Maintaining the resident record
In addition to maintaining a financial record on each resident you must also keep a healthcare record for each resident who receives care services in your community. This should be an all-encompassing medical record that is easily accessible to care team members in the community to provide them with knowledge of care needs for each resident. Check out the following regulation provided by Wisconsin Department of Health and Family Services for what is to be included in the healthcare record as well as how to safely store and maintain said record:
DHS 83.42 Resident records.
(1) The CBRF shall maintain a record for each resident at the CBRF. Each record shall include all of the following:
(a) Resident’s full name, sex, date of birth, admission date and last known address.

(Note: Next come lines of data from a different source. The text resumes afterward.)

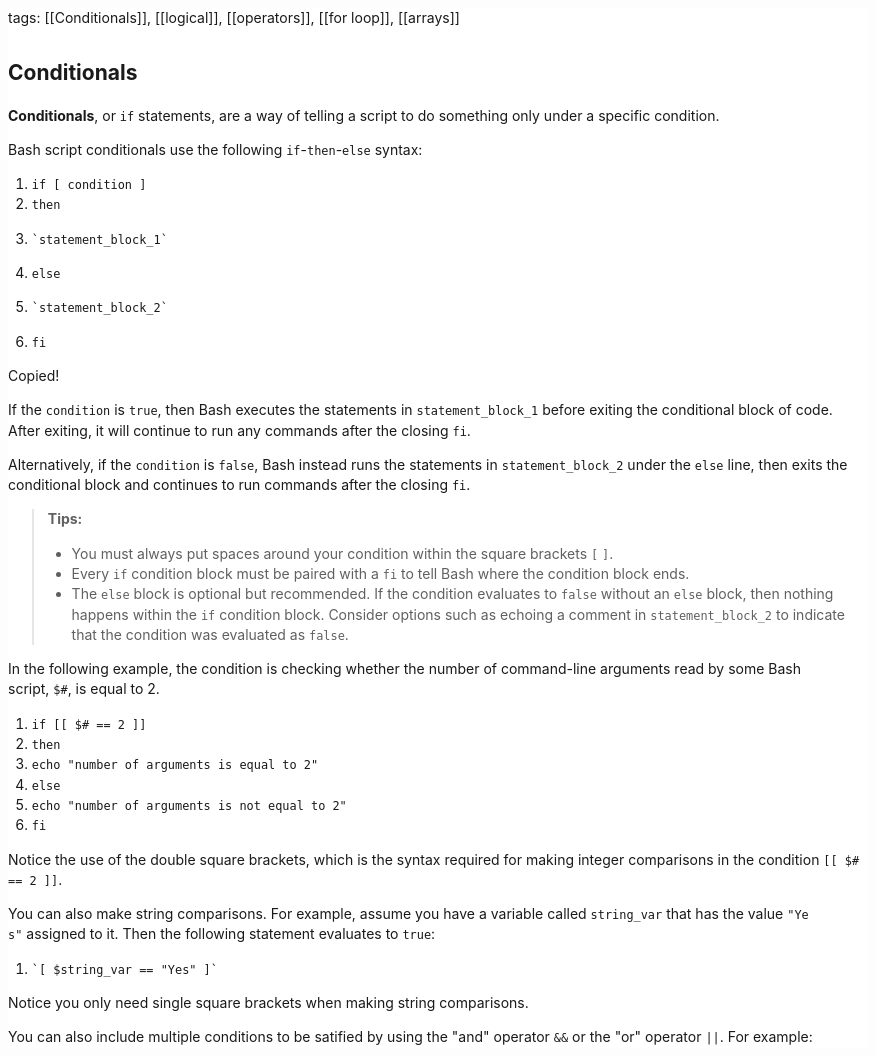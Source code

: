 tags: [[Conditionals]], [[logical]], [[operators]], [[for loop]], [[arrays]]

## Conditionals

**Conditionals**, or `if` statements, are a way of telling a script to do something only under a specific condition.

Bash script conditionals use the following `if`-`then`-`else` syntax:

1. `if [ condition ]`
2. `then`
3.     `statement_block_1`  
4. `else`
5.     `statement_block_2`  
6. `fi`

Copied!

If the `condition` is `true`, then Bash executes the statements in `statement_block_1` before exiting the conditional block of code. After exiting, it will continue to run any commands after the closing `fi`.

Alternatively, if the `condition` is `false`, Bash instead runs the statements in `statement_block_2` under the `else` line, then exits the conditional block and continues to run commands after the closing `fi`.

> **Tips:**
> 
> - You must always put spaces around your condition within the square brackets `[` `]`.
> - Every `if` condition block must be paired with a `fi` to tell Bash where the condition block ends.
> - The `else` block is optional but recommended. If the condition evaluates to `false` without an `else` block, then nothing happens within the `if` condition block. Consider options such as echoing a comment in `statement_block_2` to indicate that the condition was evaluated as `false`.

In the following example, the condition is checking whether the number of command-line arguments read by some Bash script, `$#`, is equal to 2.

1. `if [[ $# == 2 ]]`
2. `then`
3.   `echo "number of arguments is equal to 2"`
4. `else`
5.   `echo "number of arguments is not equal to 2"`
6. `fi`

Notice the use of the double square brackets, which is the syntax required for making integer comparisons in the condition `[[ $# == 2 ]]`.

You can also make string comparisons. For example, assume you have a variable called `string_var` that has the value `"Yes"` assigned to it. Then the following statement evaluates to `true`:


1. `` `[ $string_var == "Yes" ]` ``


Notice you only need single square brackets when making string comparisons.

You can also include multiple conditions to be satified by using the "and" operator `&&` or the "or" operator `||`. For example:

(b) Name, address and telephone number of designated contact person, and legal representative, if any.
(c) Medical, social, and, if any, psychiatric history.
(d) Current personal physician, if any.
(f) Admission agreement.
(g) Documentation of significant incidents and illnesses, including the dates, times and circumstances.
(h) Assessments completed as required under s. DHS 83.35 (1).
(i) Individual service plan and resident satisfaction evaluation.
(j) Documentation to accurately describe the resident’s condition, significant changes in condition, changes in treatment and response to treatment.
(k) Results of the annual resident evacuation evaluation.
(L) Documentation of sensory impairment of the resident as required under s. DHS 83.48 (7) (b).
(m) Summary of discharge information as required under s. DHS 83.31 (7).
(n) Any department-approved resident-specific waiver, variance or approval.
(o) Physician’s orders or other authorized practitioner’s written orders for nursing care, medications, rehabilitation services and therapeutic diets.
(p) Current list of the type and dosage of medications or supplements.
(q) Results of the quarterly psychotropic medication assessments as required in s. DHS 83.37 (1) (h) 1.
(r) Documentation of administration of all medications, supplements, the person administering the medications or supplements, any side effects observed by the employee or symptoms reported by the resident, the need for PRN medications and the resident’s response, refusal to take medication, omissions of medications, errors in the administration of medications and drug reactions.
(s) Photocopy of any court order or other document authorizing another person to speak or act on behalf of the resident, or other legal documents as required which affect the care and treatment of a resident.
(t) Documentation of all other services including rehabilitation services, treatments and therapeutic diets.
(u) Completed notice of pre-admission assessment requirement under s. DHS 83.30.
(v) Nursing care procedures and the amount of time spent each week by a registered nurse or licensed practical nurse in performing the nursing care procedures. Only time actually spent by the nurse with the resident may be included in the calculation of nursing care time.
(w) Plans of care for terminally ill residents.
(x) Date, time and circumstances of the resident’s death, including the name of the person to whom the body is released.
(2) The licensee shall ensure all resident records are adequately safeguarded against destruction, loss or unauthorized access or use.
(3) The employee in charge on each work shift shall have a means to access resident records.
- (o)Physician’s orders or other authorized practitioner’s written orders for nursing care, medications, rehabilitation services and therapeutic diets.
If you get an order from a medical professional, it must be in the healthcare record. Ensure your medical team is knowledgeable about your process for maintaining orders.